Perfect timing seeing this pop up on 'new posts' as I'm getting ready to work on some of the sword scenes in my Urban Fantasy. Yesterday I started historical fencing lessons (German school) which uses a two-handed longsword. I was impressed at how long a longsword actually is – you see them on TV/movies but don't actually appreciate the length until you hold one. I can see that I'll have to revise several scenes (including one – yes, guilty – where my jeans-clad protagonist is carrying his sword in a backscabbard) taking the length into account!


----------



## Idealect (Feb 7, 2016)

Not a specifically historical answer, but

it could be worn on the shoulder like a rifle (I saw that same video).

have a special rig of some sort (e.g. it could click open with a button, or be a half pipe with a covering on one side that is released by a string and then the sword comes out of that side, some kind of release so the sheathe falls off through gravity, etc

One could twist it over the shoulder and throw the sheathe off by momentum (might have to have a release on the sheathe from the body, or one could bring it over their head first) (and presumably one would usually have reason to step back while doing it if it's necessary to draw it so quickly)

the wearer could be flexible/long armed and pull it over their shoulder (perhaps holding it at the best angle with their other hand. this might have to be all the way over so that the sheathe could be pulled up and the sword down, or left and right. If it didn't have to be far then perhaps the wearer could lean forward to draw the sword forward and the scabbard back),

it could be worn with a destructible sheathe that is just a covering (perhaps it could be sown closed or something, to reuse it), or worn without a sheathe (something else to keep rust off? certain types of metal?).


----------



## Brian G Turner (Oct 28, 2018)

And Shadiversity has an adapted scabbard that makes it this work:






I also think it makes an awful lot of sense - certainly in some circumstances. Historically, a 2H sword could be expected to be carried with the baggage. But if you're a lone adventure having to carry everything, then strapping a 2H sword over your shoulder makes total sense to me.

However, the caveat is that in his video he seems to be using a longsword, rather than a full-length 2H sword.


----------



## -K2- (Oct 28, 2018)

Late to this conversation, I'm forced to ask regarding _'drawing the sword from a scabbard,'_ if perhaps people are not mistaking a true 'two handed sword' or Zweihänder for a 'hand and a half' like a ******* Sword, or perhaps shorter bladed two handed types such as _some_ early Claymores?

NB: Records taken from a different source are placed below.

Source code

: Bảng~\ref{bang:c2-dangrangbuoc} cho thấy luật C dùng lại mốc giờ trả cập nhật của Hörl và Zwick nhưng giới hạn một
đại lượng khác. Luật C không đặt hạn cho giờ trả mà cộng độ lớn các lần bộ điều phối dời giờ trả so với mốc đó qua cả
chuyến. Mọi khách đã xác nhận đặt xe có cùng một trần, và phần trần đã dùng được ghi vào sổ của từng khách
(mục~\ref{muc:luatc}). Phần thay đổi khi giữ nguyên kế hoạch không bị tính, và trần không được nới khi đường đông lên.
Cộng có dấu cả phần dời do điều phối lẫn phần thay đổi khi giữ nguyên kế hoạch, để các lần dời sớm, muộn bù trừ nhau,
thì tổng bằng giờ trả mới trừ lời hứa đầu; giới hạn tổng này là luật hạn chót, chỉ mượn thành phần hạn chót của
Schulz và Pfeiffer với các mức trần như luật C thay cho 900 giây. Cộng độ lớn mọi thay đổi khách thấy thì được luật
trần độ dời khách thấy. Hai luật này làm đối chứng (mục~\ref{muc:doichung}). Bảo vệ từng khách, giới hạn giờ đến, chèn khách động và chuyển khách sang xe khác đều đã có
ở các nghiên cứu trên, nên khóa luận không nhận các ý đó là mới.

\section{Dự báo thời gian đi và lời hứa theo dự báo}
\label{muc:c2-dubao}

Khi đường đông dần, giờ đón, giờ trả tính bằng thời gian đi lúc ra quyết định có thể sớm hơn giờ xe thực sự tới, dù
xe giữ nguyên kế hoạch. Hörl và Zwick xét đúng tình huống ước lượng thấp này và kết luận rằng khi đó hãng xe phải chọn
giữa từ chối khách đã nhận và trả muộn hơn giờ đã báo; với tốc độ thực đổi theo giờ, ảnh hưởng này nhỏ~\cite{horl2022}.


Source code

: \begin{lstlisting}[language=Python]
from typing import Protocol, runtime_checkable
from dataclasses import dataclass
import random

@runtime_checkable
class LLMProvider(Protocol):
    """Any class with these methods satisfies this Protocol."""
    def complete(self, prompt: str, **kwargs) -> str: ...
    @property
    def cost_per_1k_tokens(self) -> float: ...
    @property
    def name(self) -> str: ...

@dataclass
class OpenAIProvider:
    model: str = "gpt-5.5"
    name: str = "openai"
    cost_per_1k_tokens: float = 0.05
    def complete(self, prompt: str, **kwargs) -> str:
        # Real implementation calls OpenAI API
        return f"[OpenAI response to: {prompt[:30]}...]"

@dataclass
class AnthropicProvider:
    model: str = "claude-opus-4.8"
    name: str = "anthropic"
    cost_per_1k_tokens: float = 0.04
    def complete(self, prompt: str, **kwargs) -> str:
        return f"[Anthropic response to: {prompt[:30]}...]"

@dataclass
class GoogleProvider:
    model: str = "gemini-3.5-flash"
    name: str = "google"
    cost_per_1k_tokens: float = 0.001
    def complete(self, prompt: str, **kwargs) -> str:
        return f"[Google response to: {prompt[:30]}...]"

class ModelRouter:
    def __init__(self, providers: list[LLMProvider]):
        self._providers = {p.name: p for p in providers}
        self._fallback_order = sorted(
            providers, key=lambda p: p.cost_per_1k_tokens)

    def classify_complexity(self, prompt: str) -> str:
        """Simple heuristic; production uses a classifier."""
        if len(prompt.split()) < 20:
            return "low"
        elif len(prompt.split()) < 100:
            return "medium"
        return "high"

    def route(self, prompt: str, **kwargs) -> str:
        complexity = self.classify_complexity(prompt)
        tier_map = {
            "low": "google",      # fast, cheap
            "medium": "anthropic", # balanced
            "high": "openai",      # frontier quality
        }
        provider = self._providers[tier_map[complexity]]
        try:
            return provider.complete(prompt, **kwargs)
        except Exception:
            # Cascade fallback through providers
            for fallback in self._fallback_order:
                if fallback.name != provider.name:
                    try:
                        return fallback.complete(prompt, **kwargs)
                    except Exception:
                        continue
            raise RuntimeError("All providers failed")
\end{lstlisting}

In any case, I have seen (how historically correct debatable), situations wherein the longer bladed swords are simply carried on the back for transport (if a sheath of scabbard is used), then lowered to the opposite side of the drawing hand about the waist, then 'cross-drawn' when in combat areas.  That cross draw increases the draw length anywhere from 12-24", a significant amount.

Though ignorant to sword use, I'd guess that a cross-draw for any sword is the standard anyway.

K2


----------



## Joshua Jones (Oct 29, 2018)

Full disclosure; I don't know much about the historical use of swords on one's back and how they were drawn/what scabbard adaptations were made to allow for this. That said, if I were planning on stowing a sword on my back and needing to get to it quickly, I would plan to take apart the strap across my chest, either at the buckle or by modifying it with a button or half hitch. At that point, the whole thing is free, and the scabbard could be swung on the sword in defense if needed, or if swung correctly, flung at the attacker as a distraction while you start attacking. Or, it could be used as a secondary weapon, especially if there is metal or a sharpened end.


----------



## Cathbad (Oct 29, 2018)

In a D&D game, my character wore a 2-handed sword on his back - in a "break-away" scabbard, in case I had to draw it quickly.  Tying it (the scabbard) back up took too much time to be the normal method of drawing it (I also carried a shorter sword).


----------



## Vertigo (Oct 29, 2018)

As far as I'm aware (I may have mentioned this earlier in the thread - it was a long time ago) a two handed sword is not the kind of weapon that would be used 'in a hurry'. They were unwieldy and in a melee only really of use whilst they still had a good swinging momentum going. If you needed a sword in a hurry it is unlikely to be your first choice. I believe you would have been far more likely to get it ready whilst the two sides are squaring off against each other and be ready to ditch it in favour of a shorter sword once the fight became really close. So actually drawing it from your back is something that would probably have been more the exception even if you actually carried it there.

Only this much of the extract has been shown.